• [REQUIRED WORK]:
Reproduce exactly, from the data that follows, the line with "[Say hello via", the line with "items to database~~", and every line that lies between them.

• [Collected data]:
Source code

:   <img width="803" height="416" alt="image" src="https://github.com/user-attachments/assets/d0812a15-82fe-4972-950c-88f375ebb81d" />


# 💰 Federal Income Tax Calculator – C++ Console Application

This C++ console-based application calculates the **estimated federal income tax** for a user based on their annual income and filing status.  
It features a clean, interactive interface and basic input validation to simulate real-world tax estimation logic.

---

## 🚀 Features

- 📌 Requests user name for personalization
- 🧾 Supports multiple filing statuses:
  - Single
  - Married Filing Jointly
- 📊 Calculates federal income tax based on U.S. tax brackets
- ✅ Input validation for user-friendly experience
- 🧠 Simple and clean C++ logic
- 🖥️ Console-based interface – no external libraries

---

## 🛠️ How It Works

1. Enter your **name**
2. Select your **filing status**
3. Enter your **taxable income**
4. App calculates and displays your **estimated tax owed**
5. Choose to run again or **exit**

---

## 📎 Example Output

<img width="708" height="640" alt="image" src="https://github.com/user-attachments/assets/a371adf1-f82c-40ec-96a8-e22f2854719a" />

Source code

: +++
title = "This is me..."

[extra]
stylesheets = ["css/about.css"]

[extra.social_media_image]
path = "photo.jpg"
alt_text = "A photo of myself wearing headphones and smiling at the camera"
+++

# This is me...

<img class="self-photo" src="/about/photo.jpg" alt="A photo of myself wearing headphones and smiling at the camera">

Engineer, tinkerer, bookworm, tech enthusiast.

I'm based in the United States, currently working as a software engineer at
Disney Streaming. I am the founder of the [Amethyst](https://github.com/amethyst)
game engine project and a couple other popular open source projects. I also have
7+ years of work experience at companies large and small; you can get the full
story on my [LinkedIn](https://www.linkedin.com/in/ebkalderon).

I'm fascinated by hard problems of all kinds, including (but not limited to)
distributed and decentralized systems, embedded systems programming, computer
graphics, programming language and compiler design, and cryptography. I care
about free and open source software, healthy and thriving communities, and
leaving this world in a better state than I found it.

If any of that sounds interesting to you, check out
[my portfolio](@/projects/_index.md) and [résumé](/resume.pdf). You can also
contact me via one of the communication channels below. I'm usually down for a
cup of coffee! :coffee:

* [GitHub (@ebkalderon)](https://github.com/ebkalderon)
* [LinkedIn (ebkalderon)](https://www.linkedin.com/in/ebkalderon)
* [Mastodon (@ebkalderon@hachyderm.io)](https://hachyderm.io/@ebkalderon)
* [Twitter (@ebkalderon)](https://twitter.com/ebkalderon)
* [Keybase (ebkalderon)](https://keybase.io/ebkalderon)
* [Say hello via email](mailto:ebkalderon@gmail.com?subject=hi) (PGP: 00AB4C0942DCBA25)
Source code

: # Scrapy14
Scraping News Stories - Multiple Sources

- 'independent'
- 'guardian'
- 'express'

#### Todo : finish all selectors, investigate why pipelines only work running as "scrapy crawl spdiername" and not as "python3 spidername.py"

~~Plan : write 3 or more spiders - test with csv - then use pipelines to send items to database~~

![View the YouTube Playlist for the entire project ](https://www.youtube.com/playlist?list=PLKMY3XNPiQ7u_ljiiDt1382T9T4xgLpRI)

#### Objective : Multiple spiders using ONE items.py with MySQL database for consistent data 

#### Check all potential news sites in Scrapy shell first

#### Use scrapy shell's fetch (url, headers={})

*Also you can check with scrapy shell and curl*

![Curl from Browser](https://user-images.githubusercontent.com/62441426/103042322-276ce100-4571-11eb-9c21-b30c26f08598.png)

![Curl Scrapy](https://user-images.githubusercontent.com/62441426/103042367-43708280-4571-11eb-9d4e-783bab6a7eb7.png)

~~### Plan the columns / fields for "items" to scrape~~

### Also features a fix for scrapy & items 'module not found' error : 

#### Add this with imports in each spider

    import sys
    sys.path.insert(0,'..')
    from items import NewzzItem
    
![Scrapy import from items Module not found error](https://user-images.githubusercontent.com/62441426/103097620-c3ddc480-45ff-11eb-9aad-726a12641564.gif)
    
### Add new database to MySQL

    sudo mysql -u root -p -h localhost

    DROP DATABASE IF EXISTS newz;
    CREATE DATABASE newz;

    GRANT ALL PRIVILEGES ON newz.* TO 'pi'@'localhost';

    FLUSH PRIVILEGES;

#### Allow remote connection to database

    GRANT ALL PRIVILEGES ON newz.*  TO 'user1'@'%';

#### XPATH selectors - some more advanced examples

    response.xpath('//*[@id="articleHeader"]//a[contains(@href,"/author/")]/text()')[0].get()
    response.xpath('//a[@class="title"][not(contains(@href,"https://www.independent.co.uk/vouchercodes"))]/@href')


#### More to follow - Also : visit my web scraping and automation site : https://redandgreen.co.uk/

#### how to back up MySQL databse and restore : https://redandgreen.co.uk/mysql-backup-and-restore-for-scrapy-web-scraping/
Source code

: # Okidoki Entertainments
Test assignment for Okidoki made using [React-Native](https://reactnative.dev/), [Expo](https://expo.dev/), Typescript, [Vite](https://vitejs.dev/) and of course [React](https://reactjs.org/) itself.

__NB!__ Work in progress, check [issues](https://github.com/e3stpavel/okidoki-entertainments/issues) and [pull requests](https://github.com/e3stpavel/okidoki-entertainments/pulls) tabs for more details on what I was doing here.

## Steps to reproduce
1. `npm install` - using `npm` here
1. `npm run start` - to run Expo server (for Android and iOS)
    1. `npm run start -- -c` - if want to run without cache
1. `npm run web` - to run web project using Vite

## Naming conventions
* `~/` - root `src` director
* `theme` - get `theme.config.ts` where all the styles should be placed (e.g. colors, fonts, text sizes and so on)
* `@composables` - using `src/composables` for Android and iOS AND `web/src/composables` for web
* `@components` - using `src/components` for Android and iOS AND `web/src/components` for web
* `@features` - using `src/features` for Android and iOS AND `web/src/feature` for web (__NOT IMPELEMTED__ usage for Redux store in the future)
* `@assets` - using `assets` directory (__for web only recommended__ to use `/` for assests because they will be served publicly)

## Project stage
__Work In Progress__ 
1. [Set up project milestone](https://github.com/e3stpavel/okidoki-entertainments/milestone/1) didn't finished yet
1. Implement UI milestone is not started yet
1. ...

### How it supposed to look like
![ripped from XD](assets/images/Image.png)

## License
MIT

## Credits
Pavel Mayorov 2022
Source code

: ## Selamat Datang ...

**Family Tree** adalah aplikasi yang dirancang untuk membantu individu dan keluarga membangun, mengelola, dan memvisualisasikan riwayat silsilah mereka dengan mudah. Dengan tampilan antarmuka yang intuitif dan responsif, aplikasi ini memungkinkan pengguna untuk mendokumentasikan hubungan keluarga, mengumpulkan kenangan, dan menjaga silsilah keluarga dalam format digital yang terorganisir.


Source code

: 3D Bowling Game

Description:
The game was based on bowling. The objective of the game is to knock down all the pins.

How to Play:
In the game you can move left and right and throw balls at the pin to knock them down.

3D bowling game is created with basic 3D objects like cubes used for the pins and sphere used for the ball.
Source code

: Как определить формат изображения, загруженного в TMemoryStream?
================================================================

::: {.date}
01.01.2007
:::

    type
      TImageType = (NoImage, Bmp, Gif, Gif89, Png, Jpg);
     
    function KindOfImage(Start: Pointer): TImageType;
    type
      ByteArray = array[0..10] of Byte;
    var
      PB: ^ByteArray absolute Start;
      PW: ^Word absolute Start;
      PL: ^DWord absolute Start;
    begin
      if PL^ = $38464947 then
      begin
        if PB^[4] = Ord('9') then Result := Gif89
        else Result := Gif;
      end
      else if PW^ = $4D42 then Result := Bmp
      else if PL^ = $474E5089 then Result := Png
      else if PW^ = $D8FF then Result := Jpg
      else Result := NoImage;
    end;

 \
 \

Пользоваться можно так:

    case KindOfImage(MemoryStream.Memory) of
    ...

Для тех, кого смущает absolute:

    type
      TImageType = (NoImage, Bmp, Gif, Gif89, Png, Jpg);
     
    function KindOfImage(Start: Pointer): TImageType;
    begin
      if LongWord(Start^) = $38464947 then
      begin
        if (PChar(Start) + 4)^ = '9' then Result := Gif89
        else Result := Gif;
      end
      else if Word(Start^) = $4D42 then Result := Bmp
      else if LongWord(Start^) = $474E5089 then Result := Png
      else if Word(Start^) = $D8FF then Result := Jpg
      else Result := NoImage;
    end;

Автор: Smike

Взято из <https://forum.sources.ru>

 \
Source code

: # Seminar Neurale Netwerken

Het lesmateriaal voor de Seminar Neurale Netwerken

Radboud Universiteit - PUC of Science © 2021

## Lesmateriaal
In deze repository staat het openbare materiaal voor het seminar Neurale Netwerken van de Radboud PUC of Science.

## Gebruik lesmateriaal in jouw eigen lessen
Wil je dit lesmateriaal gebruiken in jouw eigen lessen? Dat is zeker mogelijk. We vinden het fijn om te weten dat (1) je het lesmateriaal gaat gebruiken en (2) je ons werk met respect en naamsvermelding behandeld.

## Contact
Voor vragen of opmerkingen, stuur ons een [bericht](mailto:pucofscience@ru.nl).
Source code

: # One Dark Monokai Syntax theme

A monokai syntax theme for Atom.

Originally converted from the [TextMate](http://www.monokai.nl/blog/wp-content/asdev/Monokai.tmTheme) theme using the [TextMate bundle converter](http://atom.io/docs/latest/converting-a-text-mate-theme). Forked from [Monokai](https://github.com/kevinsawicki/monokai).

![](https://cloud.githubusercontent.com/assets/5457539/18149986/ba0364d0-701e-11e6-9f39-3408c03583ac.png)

• [OUTPUT OF THE EXERCISE]:
* [Say hello via email](mailto:ebkalderon@gmail.com?subject=hi) (PGP: 00AB4C0942DCBA25)
Source code

: # Scrapy14
Scraping News Stories - Multiple Sources

- 'independent'
- 'guardian'
- 'express'

#### Todo : finish all selectors, investigate why pipelines only work running as "scrapy crawl spdiername" and not as "python3 spidername.py"

~~Plan : write 3 or more spiders - test with csv - then use pipelines to send items to database~~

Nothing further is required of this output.